In the chapel of the Bargello, Giotto has rendered this scene with yet more passionate sympathy. Here, however, its significance is more thoughtfully indicated through all the accessories, down even to the withered trees above the sepulchre, while those of the garden burst into leaf. This could hardly escape notice when the barren boughs were compared by the spectator with the rich foliage of the neighbouring designs, though, in the detached plate, it might easily be lost sight of.
[XXXVII.]
THE ASCENSION.
Giotto continues to exert all his strength on these closing subjects. None of the Byzantine or earlier Italian painters ventured to introduce the entire figure of Christ in this scene: they showed the feet only, concealing the body; according to the text, "a cloud received Him out of their sight." This composition, graceful as it is daring, conveys the idea of ascending motion more forcibly than any that I remember by other than Venetian painters. Much of its power depends on the continuity of line obtained by the half-floating figures of the two warning angels.
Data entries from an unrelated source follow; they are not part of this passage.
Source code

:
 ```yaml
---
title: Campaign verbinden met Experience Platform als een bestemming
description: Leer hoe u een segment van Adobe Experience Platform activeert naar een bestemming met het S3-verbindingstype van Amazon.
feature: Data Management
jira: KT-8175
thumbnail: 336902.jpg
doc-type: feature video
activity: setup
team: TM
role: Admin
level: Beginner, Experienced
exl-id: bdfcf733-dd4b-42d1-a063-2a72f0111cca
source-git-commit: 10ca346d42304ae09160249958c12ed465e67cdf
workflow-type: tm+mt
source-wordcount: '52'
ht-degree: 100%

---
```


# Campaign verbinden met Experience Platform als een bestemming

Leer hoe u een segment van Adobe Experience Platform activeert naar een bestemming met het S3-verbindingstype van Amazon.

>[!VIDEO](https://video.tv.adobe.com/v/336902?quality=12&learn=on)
I cannot understand why this subject was so seldom treated by religious painters: for the harmony of Christian creed depends as much upon it as on the Resurrection itself; while the circumstances of the Ascension, in their brightness, promise, miraculousness, and direct appeal to all the assembled Apostles, seem more fitted to attract the joyful contemplation of all who received the faith. How morbid, and how deeply to be mourned, was the temper of the Church which could not be satisfied without perpetual representation of the tortures of Christ; but rarely dwelt on His triumph! How more than strange the concessions to this feebleness by its greatest teachers; such as that of Titian, who, though he paints the Assumption of the Madonna rather than a Pietà, paints the Scourging and the Entombment of Christ, with his best power,—but never the Ascension!